Students taking blended courses for credit advancement faired comparably, on average, to students in traditional classrooms taking the same courses in prior years. Eighty-eight percent of these students earned passing grades in the blended course compared to traditional classroom (same) courses in 2009 at 93 percent and 2008 at 88 percent.

Teachers who participated in this rotation-model pilot study recommended the following best practices as a result of their experience:

  • Schedule time in the computer lab once a week to make sure students are not struggling with their computer skills.
  • For math, present a face-to-face overview of the major topics and have students practice problems in class and then follow-up with reading and other assignments online.
  • Devote the first half-hour of class to questions from the online material.
  • Structure wet lab science courses with two days of in-class activity and a third day of in-class labs.
  • Post announcements each morning with the daily assignment to keep everyone at the same pace.
  • Keep course navigation wide open to encourage exploration of the learning content.
  • Determine attendance by meaningful interactions between student and teacher (such as synchronous communications, daily email questions and answers, discussion boards, and chat sessions). Set regular virtual office hours for students to contact the teacher with questions or homework issues.
  • Tee-up virtual collaboration by assigning group projects in class.
  • Give clear instructions and expectations for the use of the learning management syste.
  • Give the final exam through the learning management system.

Most of the teachers who participated—12 out of 15—agreed with the statement “I like it,” when asked about their experience teaching a blended course. The three teachers who expressed dissatisfaction cited concerns such as not rigorous enough content or too many English-language learners. During the pilot, teachers enjoyed the scheduling flexibility that came with being able to teach off-campus three of the five days per week.

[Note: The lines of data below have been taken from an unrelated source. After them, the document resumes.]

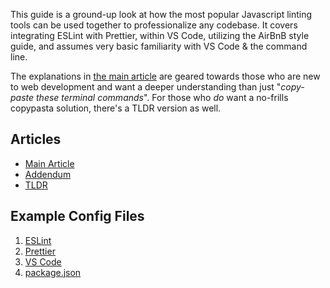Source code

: This guide is a ground-up look at how the most popular Javascript linting tools can be used together to professionalize any codebase. It covers integrating ESLint with Prettier, within VS Code, utilizing the AirBnB style guide, and assumes very basic familiarity with VS Code & the command line.

The explanations in [the main article](https://dev.to/connorrose/a-dilettante-s-guide-to-linting-3b02) are geared towards those who are new to web development and want a deeper understanding than just "_copy-paste these terminal commands_". For those who _do_ want a no-frills copypasta solution, there's a TLDR version as well.

## Articles
- [Main Article](./Articles/DevTo.md)
- [Addendum](./Articles/DevToAddendum.md)
- [TLDR](./Articles/TLDR.md)

## Example Config Files
1. [ESLint](./.eslintrc.json)
1. [Prettier](./.prettierrc.json)
1. [VS Code](./VSCODE-settings.jsonc)
1. [package.json](./package.json)
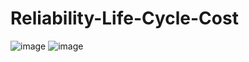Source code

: # Reliability-Life-Cycle-Cost
![image](https://github.com/Divya-Samudra/Reliability-Life-Cycle-Cost/assets/130666521/861e9cb4-3364-4fdf-bfda-66ecebd5e785)
![image](https://github.com/Divya-Samudra/Reliability-Life-Cycle-Cost/assets/130666521/ef93ff68-f912-4750-9ee2-16f67ca6fcc2)

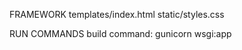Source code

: 

FRAMEWORK
templates/index.html
static/styles.css

RUN COMMANDS
build command:     gunicorn wsgi:app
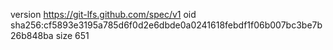 version https://git-lfs.github.com/spec/v1
oid sha256:cf5893e3195a785d6f0d2e6dbde0a0241618febdf1f06b007bc3be7b26b848ba
size 651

Student satisfaction with the pilot was relatively high. When asked, “Would you take a hybrid course again?” 74 percent said “yes,” 14 percent said “maybe—depends on course schedule,” and 14 percent said “no.”

On the horizon
Fairmont has begun selling its blended courses outside of its school under the brand Thesys International. For the 2010–11 school year, it offered 36 courses, targeted mainly at independent schools and charters, and it launched additional pilot blended programs.